After having been granted a Phd in mathematics in 2007, having just moved from Berlin to Bonn, still looking for a job, she decided to bind the presentation copies of her thesis by hand. A transforming experience. – And in November 2008 she founded Büchertiger, – and has been self-employed ever since.
Binding mostly blank journals, her interest in historic binding techniques sparked a curiosity and play with book forms. Tauchgang I and II were her first pieces of book art, made in 2008, before she had learned that there was such a thing. She called them books with holes because holes in the pages allowed the reader to dive into the book, into a underwater cavern by turning the pages. Discovering an online community of book artists, learning about that there was such a thing as book art that was more than book illustration and fine bindings, opened doors to completely new rooms.
As her interest and ambition in the book arts grew, so did her interest in and love for printmaking. In 2008 she also cut lino for the first time ever.

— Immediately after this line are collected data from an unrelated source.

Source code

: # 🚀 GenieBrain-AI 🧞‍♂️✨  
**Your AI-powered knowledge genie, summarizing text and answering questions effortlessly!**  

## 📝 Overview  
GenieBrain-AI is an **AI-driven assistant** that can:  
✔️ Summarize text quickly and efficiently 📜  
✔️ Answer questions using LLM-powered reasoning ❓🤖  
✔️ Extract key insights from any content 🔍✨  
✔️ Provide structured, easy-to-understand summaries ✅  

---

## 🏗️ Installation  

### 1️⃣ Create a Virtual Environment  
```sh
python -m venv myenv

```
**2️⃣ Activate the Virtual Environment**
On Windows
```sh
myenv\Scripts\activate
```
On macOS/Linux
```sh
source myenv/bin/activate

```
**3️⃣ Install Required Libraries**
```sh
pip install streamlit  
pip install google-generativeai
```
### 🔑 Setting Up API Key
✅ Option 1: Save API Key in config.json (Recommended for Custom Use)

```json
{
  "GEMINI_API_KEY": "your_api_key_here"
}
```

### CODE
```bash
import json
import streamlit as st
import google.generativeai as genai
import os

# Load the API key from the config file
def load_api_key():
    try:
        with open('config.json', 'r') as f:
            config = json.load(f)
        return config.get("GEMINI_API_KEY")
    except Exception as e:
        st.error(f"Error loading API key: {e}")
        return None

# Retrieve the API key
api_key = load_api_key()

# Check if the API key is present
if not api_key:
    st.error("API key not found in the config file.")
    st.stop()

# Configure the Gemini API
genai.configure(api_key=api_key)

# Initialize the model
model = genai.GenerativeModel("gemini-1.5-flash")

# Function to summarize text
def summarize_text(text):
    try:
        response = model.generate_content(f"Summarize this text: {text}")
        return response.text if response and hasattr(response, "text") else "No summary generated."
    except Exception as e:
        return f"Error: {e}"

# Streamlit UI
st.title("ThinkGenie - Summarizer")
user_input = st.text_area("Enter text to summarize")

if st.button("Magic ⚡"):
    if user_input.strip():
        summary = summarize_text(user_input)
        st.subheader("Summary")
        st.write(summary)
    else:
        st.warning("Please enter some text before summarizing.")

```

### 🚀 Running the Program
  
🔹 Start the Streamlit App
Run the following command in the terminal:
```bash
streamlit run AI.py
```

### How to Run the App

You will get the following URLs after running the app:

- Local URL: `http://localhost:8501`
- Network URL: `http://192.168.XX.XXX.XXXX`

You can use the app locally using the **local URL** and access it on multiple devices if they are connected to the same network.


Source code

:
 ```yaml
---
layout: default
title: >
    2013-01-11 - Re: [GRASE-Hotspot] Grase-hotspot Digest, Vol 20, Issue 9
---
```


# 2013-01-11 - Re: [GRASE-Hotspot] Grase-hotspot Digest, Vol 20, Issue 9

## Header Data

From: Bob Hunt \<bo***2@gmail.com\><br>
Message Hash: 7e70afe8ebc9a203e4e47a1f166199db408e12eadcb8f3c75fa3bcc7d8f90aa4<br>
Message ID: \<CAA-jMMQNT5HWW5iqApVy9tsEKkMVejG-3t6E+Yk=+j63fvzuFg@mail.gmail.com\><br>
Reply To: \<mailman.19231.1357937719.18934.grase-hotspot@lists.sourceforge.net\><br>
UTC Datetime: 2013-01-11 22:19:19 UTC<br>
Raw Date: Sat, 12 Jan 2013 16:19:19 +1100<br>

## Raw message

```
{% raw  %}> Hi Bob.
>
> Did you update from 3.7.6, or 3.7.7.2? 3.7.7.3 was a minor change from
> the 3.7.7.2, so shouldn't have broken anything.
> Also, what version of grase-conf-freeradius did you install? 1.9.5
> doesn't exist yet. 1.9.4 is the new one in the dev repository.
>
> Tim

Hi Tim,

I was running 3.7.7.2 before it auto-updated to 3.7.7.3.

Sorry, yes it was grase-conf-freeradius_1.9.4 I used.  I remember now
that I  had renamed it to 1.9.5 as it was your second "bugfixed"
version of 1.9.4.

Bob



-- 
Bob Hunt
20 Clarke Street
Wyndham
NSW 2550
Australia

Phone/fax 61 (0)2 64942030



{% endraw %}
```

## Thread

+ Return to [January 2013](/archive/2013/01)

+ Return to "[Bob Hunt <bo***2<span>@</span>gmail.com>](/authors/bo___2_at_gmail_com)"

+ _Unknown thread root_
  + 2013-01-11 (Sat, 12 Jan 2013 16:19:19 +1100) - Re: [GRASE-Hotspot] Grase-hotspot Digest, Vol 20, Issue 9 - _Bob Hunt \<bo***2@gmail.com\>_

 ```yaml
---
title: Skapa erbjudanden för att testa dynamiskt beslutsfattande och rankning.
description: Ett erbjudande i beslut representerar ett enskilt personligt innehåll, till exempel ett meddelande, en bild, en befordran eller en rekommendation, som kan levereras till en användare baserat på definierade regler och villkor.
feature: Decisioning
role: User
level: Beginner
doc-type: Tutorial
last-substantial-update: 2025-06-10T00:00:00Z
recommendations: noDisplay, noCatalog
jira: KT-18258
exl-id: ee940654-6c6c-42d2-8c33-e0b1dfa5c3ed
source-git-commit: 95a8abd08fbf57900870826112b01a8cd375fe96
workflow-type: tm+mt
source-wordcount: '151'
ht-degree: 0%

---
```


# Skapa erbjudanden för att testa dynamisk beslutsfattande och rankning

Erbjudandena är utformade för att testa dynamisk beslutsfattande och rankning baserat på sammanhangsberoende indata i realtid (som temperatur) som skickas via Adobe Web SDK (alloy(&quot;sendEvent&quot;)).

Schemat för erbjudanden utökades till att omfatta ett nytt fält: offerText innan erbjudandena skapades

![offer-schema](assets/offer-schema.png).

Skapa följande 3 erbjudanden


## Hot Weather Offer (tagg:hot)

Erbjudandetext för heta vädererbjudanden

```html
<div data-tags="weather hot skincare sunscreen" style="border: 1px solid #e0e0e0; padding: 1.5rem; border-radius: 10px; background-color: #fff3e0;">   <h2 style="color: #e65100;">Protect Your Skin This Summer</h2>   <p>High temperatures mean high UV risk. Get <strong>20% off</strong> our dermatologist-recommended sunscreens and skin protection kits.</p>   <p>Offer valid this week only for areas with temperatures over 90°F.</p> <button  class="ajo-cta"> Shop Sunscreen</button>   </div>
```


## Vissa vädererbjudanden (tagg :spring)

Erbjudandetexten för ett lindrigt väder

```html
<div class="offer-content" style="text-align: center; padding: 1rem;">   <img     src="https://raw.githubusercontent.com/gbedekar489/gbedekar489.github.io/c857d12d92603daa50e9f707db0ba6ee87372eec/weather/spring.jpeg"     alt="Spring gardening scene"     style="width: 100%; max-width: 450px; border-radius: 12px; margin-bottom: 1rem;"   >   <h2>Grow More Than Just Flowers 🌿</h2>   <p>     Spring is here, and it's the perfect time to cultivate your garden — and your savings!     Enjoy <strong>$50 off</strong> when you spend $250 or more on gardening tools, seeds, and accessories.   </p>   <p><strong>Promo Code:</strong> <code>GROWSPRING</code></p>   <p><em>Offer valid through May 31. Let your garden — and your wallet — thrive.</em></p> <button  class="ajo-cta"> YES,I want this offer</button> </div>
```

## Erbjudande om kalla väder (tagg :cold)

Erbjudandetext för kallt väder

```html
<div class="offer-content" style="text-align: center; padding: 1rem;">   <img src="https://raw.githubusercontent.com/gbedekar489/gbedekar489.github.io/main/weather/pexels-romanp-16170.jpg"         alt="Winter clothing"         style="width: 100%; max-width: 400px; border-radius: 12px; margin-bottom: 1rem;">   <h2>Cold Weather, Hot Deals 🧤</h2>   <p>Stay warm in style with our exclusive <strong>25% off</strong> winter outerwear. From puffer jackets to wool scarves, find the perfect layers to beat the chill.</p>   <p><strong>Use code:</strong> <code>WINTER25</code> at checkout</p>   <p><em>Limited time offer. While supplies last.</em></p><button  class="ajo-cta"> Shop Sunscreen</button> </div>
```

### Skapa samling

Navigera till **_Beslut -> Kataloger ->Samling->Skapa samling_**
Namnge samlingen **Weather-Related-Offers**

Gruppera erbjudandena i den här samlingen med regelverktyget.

Acquiring coloured linen thread to use in her bindings was surprisingly hard, and so in 2012 Büchertiger officially split up into Büchertiger Studio & Press and Büchertiger Supplies, as she started to branch out into selling linen thread herself.
Other personal milestones were the birth of her twins in 2011 and the move to England in 2013. Both left their mark in her artwork. Pregnancy and motherhood made the cultural demands and disappropriation of femals bodies very obvious and resulted in an increased interest in feminist topics.
The thriving supplies business took more of her time than before, but also gave her the freedom to delevop artistic visions. In the time since then she spend time and effort to develop and learn printmaking techniques. In an attempt to increase the intimacy between the author and the reader of a book, she started investigating simple materials that are widely available, resulting in printing with carboard and aluminium foil.
The first years in England she worked from a tiny attic space which resulted in miniature work. 346. A Journey While Staying As Still As Possible is a sublimation of all these years with big and tiny side by side.
Since then she has moved on to work with paper mache on larger sculptures.